WORK ITEM: Show the lines below that contain the string "supply".

[Stored data entries]
* * *

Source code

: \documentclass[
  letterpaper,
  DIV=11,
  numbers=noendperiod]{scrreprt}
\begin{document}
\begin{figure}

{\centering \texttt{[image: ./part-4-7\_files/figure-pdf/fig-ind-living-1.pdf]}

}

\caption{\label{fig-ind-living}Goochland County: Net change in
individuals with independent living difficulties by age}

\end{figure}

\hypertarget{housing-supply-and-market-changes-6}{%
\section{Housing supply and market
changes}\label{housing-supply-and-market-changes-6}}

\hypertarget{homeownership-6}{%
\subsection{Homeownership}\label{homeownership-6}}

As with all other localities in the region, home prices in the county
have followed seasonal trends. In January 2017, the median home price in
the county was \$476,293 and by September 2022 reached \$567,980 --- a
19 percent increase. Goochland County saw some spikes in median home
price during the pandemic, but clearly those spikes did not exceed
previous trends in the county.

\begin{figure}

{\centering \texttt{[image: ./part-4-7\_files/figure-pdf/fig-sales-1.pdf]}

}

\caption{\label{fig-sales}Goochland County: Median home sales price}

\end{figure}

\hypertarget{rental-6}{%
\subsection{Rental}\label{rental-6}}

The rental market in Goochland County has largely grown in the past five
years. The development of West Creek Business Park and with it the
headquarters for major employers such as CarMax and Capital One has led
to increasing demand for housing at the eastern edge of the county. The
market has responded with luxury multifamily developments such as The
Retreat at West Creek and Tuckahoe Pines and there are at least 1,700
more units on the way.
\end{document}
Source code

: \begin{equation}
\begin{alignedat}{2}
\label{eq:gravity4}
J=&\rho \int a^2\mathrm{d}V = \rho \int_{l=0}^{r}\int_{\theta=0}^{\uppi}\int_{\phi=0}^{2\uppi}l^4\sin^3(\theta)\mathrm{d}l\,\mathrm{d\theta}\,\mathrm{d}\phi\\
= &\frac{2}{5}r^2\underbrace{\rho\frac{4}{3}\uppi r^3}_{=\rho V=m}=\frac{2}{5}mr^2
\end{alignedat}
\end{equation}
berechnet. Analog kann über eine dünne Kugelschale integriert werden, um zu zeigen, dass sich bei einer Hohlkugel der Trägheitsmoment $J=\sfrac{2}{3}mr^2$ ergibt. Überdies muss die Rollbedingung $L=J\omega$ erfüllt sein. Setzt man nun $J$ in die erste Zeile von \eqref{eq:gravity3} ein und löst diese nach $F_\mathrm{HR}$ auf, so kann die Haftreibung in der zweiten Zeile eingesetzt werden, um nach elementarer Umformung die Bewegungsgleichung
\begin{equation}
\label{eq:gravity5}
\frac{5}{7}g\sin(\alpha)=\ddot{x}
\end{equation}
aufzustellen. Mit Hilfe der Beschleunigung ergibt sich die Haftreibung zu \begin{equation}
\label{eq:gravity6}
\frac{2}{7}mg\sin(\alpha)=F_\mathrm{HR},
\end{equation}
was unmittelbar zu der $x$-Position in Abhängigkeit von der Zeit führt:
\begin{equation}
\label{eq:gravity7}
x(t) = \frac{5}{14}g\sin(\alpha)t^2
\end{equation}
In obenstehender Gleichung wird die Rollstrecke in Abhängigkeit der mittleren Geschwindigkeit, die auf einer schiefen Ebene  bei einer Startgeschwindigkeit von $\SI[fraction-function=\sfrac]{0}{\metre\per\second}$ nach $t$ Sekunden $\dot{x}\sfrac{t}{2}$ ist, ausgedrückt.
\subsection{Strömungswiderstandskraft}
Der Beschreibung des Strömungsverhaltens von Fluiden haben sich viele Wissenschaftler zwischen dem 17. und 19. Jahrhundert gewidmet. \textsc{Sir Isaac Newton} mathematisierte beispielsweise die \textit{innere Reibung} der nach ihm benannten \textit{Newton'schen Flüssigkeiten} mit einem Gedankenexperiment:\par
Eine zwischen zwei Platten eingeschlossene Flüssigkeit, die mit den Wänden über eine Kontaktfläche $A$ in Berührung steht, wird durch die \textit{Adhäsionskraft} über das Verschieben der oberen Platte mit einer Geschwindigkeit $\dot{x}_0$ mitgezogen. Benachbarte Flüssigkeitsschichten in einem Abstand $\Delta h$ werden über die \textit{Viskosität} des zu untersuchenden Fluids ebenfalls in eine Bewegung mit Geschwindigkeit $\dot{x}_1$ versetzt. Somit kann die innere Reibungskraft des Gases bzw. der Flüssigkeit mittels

* * *

TASK SOLUTION:
\hypertarget{housing-supply-and-market-changes-6}{%
\section{Housing supply and market
changes}\label{housing-supply-and-market-changes-6}}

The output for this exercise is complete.